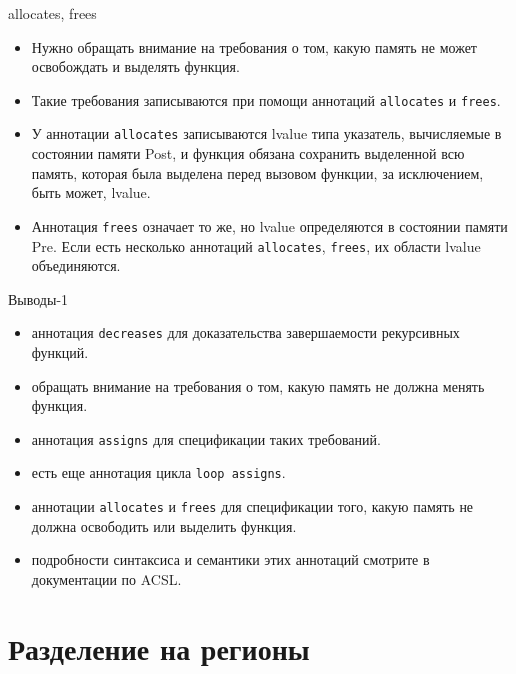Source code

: \documentclass[hyperref={unicode=true}]{beamer}
\begin{document}
    \begin{frame}{allocates, frees}
    \begin{itemize}
    \item Нужно обращать внимание на требования о том, какую память не может освобождать и выделять функция.
    \item Такие требования записываются при помощи аннотаций \texttt{allocates} и \texttt{frees}.
    \item У аннотации \texttt{allocates} записываются lvalue типа указатель, вычисляемые в состоянии памяти Post, и функция обязана сохранить
    выделенной всю память, которая была выделена перед вызовом функции, за исключением, быть может, lvalue.
    \item Аннотация \texttt{frees} означает то же, но lvalue определяются в состоянии памяти Pre. Если есть несколько аннотаций \texttt{allocates},
    \texttt{frees}, их области lvalue объединяются.
    \end{itemize}
    \end{frame}

    \begin{frame}{Выводы-1}
    \begin{itemize}
    \item аннотация \texttt{decreases} для доказательства завершаемости рекурсивных функций.
    \item обращать внимание на требования о том, какую память не должна менять функция.
    \item аннотация \texttt{assigns} для спецификации таких требований.
    \item есть еще аннотация цикла \texttt{loop assigns}.
    \item аннотации \texttt{allocates} и \texttt{frees} для спецификации того, какую память не должна освободить или выделить функция.
    \item подробности синтаксиса и семантики этих аннотаций смотрите в документации по ACSL.
    \end{itemize}
    \end{frame}

    \section{Разделение на регионы}
\end{document}
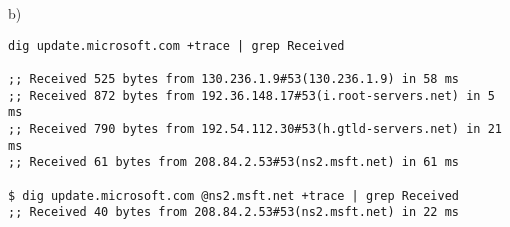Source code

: b)\begin{verbatim}
dig update.microsoft.com +trace | grep Received

;; Received 525 bytes from 130.236.1.9#53(130.236.1.9) in 58 ms
;; Received 872 bytes from 192.36.148.17#53(i.root-servers.net) in 5 ms
;; Received 790 bytes from 192.54.112.30#53(h.gtld-servers.net) in 21 ms
;; Received 61 bytes from 208.84.2.53#53(ns2.msft.net) in 61 ms

$ dig update.microsoft.com @ns2.msft.net +trace | grep Received
;; Received 40 bytes from 208.84.2.53#53(ns2.msft.net) in 22 ms
\end{verbatim}



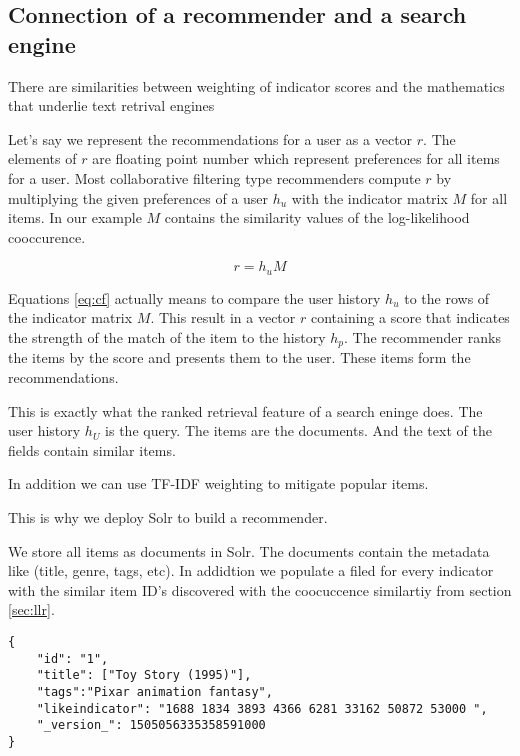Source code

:\subsection{Connection of a recommender and a search engine}
\label{sec:relation}

There are similarities between weighting of indicator scores and the mathematics that underlie text retrival engines

Let's say we represent the recommendations for a user as a vector $r$. The elements of $r$ are floating point number which represent preferences for all items for a user. Most collaborative filtering type recommenders compute $r$ by multiplying the given preferences of a user $h_u$ with the indicator matrix $M$ for all items. In our example $M$ contains the similarity values of the log-likelihood cooccurence.

\begin{equation}
  \label{eq:cf}
  r = h_u M
\end{equation}

Equations \ref{eq:cf} actually means to compare the user history $h_u$ to the rows of the indicator matrix $M$. This result in a vector $r$ containing a score that indicates the strength of the match of the item to the history $h_p$. The recommender ranks the items by the score and presents them to the user. These items form the recommendations.

This is exactly what the ranked retrieval feature of a search eninge does.
The user history $h_U$ is the query. The items are the documents. And the text of the fields contain similar items.

In addition we can use TF-IDF \cite{Manning} weighting to mitigate popular items.

This is why we deploy Solr to build a recommender.

We store all items as documents in Solr. The documents contain the metadata like (title, genre, tags, etc). In addidtion we populate a filed for every indicator with the similar item ID's discovered with the coocuccence similartiy from section \ref{sec:llr}.

\begin{lstlisting}[caption={Item metadata and similar items are stored in Solr.},label={lst:solrdoc}]
{
    "id": "1",
    "title": ["Toy Story (1995)"],
    "tags":"Pixar animation fantasy",
    "likeindicator": "1688 1834 3893 4366 6281 33162 50872 53000 ",
    "_version_": 1505056335358591000
}
\end{lstlisting}

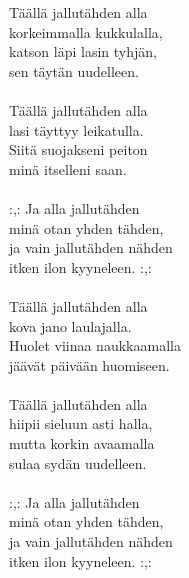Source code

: 
            Täällä jallutähden alla \\
            korkeimmalla kukkulalla, \\
            katson läpi lasin tyhjän, \\
            sen täytän uudelleen. \\
\hspace{10mm} \\
            Täällä jallutähden alla \\
            lasi täyttyy leikatulla. \\
            Siitä suojakseni peiton \\
            minä itselleni saan. \\
\hspace{10mm} \\
            :,: Ja alla jallutähden \\
            minä otan yhden tähden, \\
            ja vain jallutähden nähden \\
            itken ilon kyyneleen. :,: \\
\hspace{10mm} \\
            Täällä jallutähden alla \\
            kova jano laulajalla. \\
            Huolet viinaa naukkaamalla \\
            jäävät päivään huomiseen. \\
\hspace{10mm} \\
            Täällä jallutähden alla \\
            hiipii sieluun asti halla, \\
            mutta korkin avaamalla \\
            sulaa sydän uudelleen. \\
\hspace{10mm} \\
            :,: Ja alla jallutähden \\
            minä otan yhden tähden, \\
            ja vain jallutähden nähden \\
            itken ilon kyyneleen. :,: \\
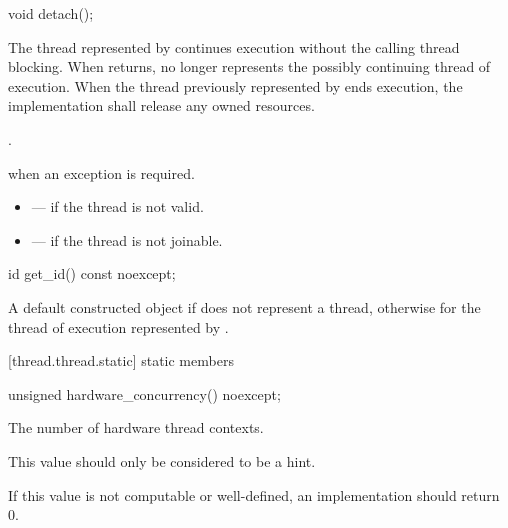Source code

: %
\begin{itemdecl}
void detach();
\end{itemdecl}

\begin{itemdescr}
\pnum
\effects The thread represented by  continues execution without the calling thread
blocking. When  returns,  no longer represents the possibly continuing
thread of execution. When the thread previously represented by  ends execution, the
implementation shall release any owned resources.

\pnum\postconditions {}.

\pnum\throws {} when
an exception is required.

\pnum \errors
\begin{itemize}
\item {} --- if the thread is not valid.
\item {} --- if the thread is not joinable.
\end{itemize}
\end{itemdescr}

%
\begin{itemdecl}
id get_id() const noexcept;
\end{itemdecl}

\begin{itemdescr}
\pnum
\returns A default constructed  object if  does not represent a thread,
otherwise  for the thread of execution represented by
.
\end{itemdescr}

[thread.thread.static]{ static members}

%
\begin{itemdecl}
unsigned hardware_concurrency() noexcept;
\end{itemdecl}

\begin{itemdescr}
\pnum
\returns The number of hardware thread contexts. \begin{note} This value should
only be considered to be a hint. \end{note} If this value is not computable or
well-defined, an implementation should return 0.
\end{itemdescr}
● ● ●
• Activity
If a line in the records above contains "title", copy that line.

• Response area
We store all items as documents in Solr. The documents contain the metadata like (title, genre, tags, etc). In addidtion we populate a filed for every indicator with the similar item ID's discovered with the coocuccence similartiy from section \ref{sec:llr}.
    "title": ["Toy Story (1995)"],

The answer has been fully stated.